Nothing in the listing should be dropped or altered when it is copied.
====== Source material
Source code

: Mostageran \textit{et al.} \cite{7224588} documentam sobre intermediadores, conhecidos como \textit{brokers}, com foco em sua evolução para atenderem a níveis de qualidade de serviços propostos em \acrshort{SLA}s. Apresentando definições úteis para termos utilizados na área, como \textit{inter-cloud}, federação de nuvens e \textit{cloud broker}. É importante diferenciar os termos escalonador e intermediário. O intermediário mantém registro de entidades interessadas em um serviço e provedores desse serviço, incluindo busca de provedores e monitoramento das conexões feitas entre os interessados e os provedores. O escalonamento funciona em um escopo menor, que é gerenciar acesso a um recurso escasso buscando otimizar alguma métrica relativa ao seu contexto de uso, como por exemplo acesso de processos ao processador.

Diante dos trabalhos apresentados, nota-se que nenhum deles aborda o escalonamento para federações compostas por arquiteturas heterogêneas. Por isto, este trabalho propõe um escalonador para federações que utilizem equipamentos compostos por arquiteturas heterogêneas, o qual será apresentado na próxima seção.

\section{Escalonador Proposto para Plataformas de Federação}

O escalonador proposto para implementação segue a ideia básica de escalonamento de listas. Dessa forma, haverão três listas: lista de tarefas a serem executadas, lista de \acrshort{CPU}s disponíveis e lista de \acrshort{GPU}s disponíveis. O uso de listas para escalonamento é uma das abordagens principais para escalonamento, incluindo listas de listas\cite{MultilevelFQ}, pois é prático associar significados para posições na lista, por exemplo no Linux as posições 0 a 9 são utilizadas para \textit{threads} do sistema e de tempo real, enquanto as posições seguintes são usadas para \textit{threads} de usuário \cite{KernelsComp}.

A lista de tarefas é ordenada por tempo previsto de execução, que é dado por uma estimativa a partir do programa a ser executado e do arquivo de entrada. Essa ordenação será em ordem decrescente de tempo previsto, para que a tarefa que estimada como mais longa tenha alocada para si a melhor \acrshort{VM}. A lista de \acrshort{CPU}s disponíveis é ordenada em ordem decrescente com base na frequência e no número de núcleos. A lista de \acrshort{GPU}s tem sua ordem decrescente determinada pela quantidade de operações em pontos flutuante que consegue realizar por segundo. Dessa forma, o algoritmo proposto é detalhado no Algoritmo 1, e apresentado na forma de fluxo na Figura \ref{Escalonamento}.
============
--- Written response ---
Source code

: Mostageran \textit{et al.} \cite{7224588} documentam sobre intermediadores, conhecidos como \textit{brokers}, com foco em sua evolução para atenderem a níveis de qualidade de serviços propostos em \acrshort{SLA}s. Apresentando definições úteis para termos utilizados na área, como \textit{inter-cloud}, federação de nuvens e \textit{cloud broker}. É importante diferenciar os termos escalonador e intermediário. O intermediário mantém registro de entidades interessadas em um serviço e provedores desse serviço, incluindo busca de provedores e monitoramento das conexões feitas entre os interessados e os provedores. O escalonamento funciona em um escopo menor, que é gerenciar acesso a um recurso escasso buscando otimizar alguma métrica relativa ao seu contexto de uso, como por exemplo acesso de processos ao processador.

Diante dos trabalhos apresentados, nota-se que nenhum deles aborda o escalonamento para federações compostas por arquiteturas heterogêneas. Por isto, este trabalho propõe um escalonador para federações que utilizem equipamentos compostos por arquiteturas heterogêneas, o qual será apresentado na próxima seção.

\section{Escalonador Proposto para Plataformas de Federação}

O escalonador proposto para implementação segue a ideia básica de escalonamento de listas. Dessa forma, haverão três listas: lista de tarefas a serem executadas, lista de \acrshort{CPU}s disponíveis e lista de \acrshort{GPU}s disponíveis. O uso de listas para escalonamento é uma das abordagens principais para escalonamento, incluindo listas de listas\cite{MultilevelFQ}, pois é prático associar significados para posições na lista, por exemplo no Linux as posições 0 a 9 são utilizadas para \textit{threads} do sistema e de tempo real, enquanto as posições seguintes são usadas para \textit{threads} de usuário \cite{KernelsComp}.

A lista de tarefas é ordenada por tempo previsto de execução, que é dado por uma estimativa a partir do programa a ser executado e do arquivo de entrada. Essa ordenação será em ordem decrescente de tempo previsto, para que a tarefa que estimada como mais longa tenha alocada para si a melhor \acrshort{VM}. A lista de \acrshort{CPU}s disponíveis é ordenada em ordem decrescente com base na frequência e no número de núcleos. A lista de \acrshort{GPU}s tem sua ordem decrescente determinada pela quantidade de operações em pontos flutuante que consegue realizar por segundo. Dessa forma, o algoritmo proposto é detalhado no Algoritmo 1, e apresentado na forma de fluxo na Figura \ref{Escalonamento}.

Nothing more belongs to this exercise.